Northeastern (46th Annual) and North-Central (45th Annual) Joint Meeting (20–22 March 2011)

Paper No. 4
Presentation Time: 10:35 AM


SCHEUING, Laurie, Self-Employed, 46 Homestead Rd, Saratoga Springs, NY 12866 and JANSEN, Robert A., Earth Sciences, Dickinson College, 28 N College Street, HUB 1061, Carlisle, PA 17013,

While the resume and cover letter are significant elements of your job search, the job interview might be the most important part. There are very few job offers made without a winning interview. If you are unable to interview successfully, where you went to school and your GPA will not matter. The interview gives the employer the opportunity to see how you will fit into their existing organization and provides you a feel for whether you would be comfortable working there.

This presentation will focus on the three parts of the interview process: before the interview, at the interview, and after the interview, with an emphasis on interviewing with geo-environmental firms. A few key points are discussed below.

Before: Learn all you can about the company or organization. It’s important to know the projects and clients the company is involved with so that you can showcase how your education and experience will be beneficial. Based on this, you can anticipate the types of questions that the interviewer may ask.

You likely studied geology because you were not interested in the typical office environment. However, you need to present yourself at the interview in a professional manner. While the position you are interviewing for may involve a significant amount of field work, it is not appropriate to show up in your steel-toed boots and Carhartt coveralls.

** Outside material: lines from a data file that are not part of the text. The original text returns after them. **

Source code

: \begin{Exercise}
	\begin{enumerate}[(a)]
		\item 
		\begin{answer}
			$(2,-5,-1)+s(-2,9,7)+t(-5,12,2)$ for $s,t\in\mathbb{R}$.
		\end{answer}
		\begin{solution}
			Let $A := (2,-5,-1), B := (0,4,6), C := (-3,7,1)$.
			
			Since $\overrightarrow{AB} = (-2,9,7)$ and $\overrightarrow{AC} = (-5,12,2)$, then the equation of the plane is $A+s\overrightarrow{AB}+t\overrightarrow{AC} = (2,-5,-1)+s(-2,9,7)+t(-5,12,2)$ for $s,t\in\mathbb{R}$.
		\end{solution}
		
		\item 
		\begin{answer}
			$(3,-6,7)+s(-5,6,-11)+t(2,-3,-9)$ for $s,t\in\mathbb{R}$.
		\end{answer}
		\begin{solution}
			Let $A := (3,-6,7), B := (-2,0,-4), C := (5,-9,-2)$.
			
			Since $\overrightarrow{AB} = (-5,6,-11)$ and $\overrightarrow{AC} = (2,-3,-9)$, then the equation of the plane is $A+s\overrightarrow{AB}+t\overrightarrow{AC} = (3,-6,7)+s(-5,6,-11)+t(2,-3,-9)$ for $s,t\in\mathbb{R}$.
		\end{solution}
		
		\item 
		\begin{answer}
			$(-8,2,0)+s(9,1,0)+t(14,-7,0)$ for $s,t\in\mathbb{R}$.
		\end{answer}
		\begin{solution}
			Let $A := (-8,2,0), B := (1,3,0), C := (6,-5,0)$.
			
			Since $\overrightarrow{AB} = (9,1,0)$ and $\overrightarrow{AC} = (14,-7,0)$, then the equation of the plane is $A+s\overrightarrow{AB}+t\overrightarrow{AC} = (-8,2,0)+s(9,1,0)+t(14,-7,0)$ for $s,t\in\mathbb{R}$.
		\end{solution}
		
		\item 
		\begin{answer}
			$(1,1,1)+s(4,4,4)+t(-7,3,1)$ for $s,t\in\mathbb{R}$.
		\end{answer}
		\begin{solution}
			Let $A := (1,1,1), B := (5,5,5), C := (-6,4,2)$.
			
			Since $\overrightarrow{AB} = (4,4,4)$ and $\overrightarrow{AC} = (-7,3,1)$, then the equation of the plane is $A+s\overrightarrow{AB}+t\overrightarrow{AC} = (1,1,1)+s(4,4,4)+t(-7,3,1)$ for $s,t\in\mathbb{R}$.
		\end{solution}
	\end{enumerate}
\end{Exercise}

During: Listen very carefully to each question and give thoughtful and honest answers. Ask for clarification if you don't understand. It is all right to use a few moments of silence to gather your thoughts.

It is important to never interrupt the interviewer, even if you are enthusiastic about the topic. You should never make negative comments about previous employers or professors.

End the interview by inquiring about the next step in the hiring process. Ask when you should expect to hear from them or if there is an action that you are expected to take. Always thank the interviewer for their time and offer a firm handshake and make eye contact.

After: You should write your notes right away to capture the critical details. Always send a thank you letter to the interviewer(s). Keep the letter short but reiterate your interest in the position and your confidence in your qualifications. Contact the employer within the time frame established at the conclusion of the interview and not before.